During the fourteen years that Boris was spending in his climb from obscurity to fame, he did many things such as digging ditches, sleeping on park benches, hoisting heavy barrels of nails and driving a truck. He admits that he didn't like it but so what? He now occupies the dressing room of the late Lon Chaney on the Universal lot and he hasn't forgotten that it was Lon who gave him the first boost up the ladder.
Karloff had been driving a truck and working extra in pictures during his spare time. That day he was working at Universal. As he drove his one lung Ford out of the lot on the way to town, he was hailed by a shabby looking individual who wore a plaid cap pulled down over his eyes. The man wanted a ride to Hollywood. Boris told him to climb in and discovered that it was Lon Chaney. On the way home Boris told him that he was about to throw picture work to the winds and get a steady job at some refined work like washing dishes. Lon took him up on a high hill and showed him the kingdoms of the earth. He made him promise not to throw up the sponge. Boris didn't and look what happened.
He did his first sinister role in make-up as the monster of "Frankenstein." He followed this with The Mummy, "Old Dark House," The Ghoul, "Fu Manchu" and others in which he hid behind some sort of weird make-up. In Five Star Final, "The House of Rothschild," "The Lost Patrol" and other straight parts, he has proven to be what he is, a fine actor who does not need the art of the makeup man to put him over.
Boris Karloff is every inch a gentleman. He is intensely interested in all sorts of sports. He is a member of the Hollywood Cricket Club and plays regularly. He is also an expert rugby player and is equally adept at field hockey. His associates are the other English gentlemen of the picture colony, Ronald Colman, Clive Brook, C. Aubrey Smith, Ralph Forbes and the others.
He has been married twice. He and his second wife seem as happy as two bugs in a rug. Despite his success in pictures, he still drives a battered old Ford coupe.
Many strange stories are told of Karloff. During the making of Fu Manchu at Metro studio the script called for him to crush a great hairy spider beneath his heel. He firmly refused.
"I can't, I simply can't," he insisted. "Even that ugly thing has a right to live."

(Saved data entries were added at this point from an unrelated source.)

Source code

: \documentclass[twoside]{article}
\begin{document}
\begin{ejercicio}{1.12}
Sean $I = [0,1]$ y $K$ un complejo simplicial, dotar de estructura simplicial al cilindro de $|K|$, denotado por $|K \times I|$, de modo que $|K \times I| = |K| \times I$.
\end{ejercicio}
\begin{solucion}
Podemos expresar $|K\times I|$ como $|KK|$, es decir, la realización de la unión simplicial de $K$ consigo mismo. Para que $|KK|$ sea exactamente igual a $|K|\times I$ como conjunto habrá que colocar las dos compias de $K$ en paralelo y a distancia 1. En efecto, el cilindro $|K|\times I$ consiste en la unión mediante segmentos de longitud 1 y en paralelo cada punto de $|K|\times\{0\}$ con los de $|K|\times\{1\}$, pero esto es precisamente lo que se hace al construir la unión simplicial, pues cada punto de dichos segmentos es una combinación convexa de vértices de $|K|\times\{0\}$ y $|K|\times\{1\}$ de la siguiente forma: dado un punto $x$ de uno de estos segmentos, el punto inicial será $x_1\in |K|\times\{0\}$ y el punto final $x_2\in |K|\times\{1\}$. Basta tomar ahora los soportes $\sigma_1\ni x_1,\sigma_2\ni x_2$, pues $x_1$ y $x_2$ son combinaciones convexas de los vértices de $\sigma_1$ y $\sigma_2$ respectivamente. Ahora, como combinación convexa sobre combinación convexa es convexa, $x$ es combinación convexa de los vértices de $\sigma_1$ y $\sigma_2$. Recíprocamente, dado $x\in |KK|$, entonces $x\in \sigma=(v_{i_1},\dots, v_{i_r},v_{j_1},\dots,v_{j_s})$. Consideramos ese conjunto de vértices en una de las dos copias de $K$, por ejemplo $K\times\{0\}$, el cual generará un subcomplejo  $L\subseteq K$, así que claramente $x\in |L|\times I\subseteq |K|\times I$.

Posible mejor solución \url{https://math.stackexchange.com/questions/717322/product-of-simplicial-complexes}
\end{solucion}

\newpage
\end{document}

He is a fanatic on the subject of taking life, even that of an insect. The country around his home is literally alive with game but he would no more think of taking a gun and killing a rabbit or a deer than he would of killing a man. He is fond of dogs and has two at the present time, wire-hairs whom he calls Whisky and Soda. Once a dog of his gave birth to pups beneath his house during a driving rain storm. Boris, in his nightgown, crawled under the house and brought mother and pups into the house, sitting up all night to feed the pups milk from an eye dropper. If while he is reading, a fly or other insect strays past the screens, he will patiently put aside his book and pipe and with the care of a mother herding her child, he will gently shoo the insect out doors. He once tried to get up a petition to have drinking fountains for dogs installed in the streets of Hollywood.
One of the funniest stories told on Karloff is of that Hallowe'en Eve when a group of children came to his home. Mrs. Karloff went to the door. They asked if the Monster was at home and would he come out and frighten them. Karloff came out but instead of frightening them, he brought them into the house and gave them cake and chocolate and played games with them. That's the kind of a guy he is.
Karloff loves his native England but Hollywood is his home. He has created there a little England of his own. On his Coldwater Canyon estate he feeds his ducks, prods in his garden and walks with his dogs. He smokes his pipe filled with English tobacco, dines comfortably on roast beef and Yorkshire pudding and listens to Noel Coward records. On Sundays he indulges in his passion for cricket and rugby. England is never very far away.
He has just finished "The Black Cat" and Universal has other roles waiting for him. He has no intention of losing his foothold as the horror master of the screen.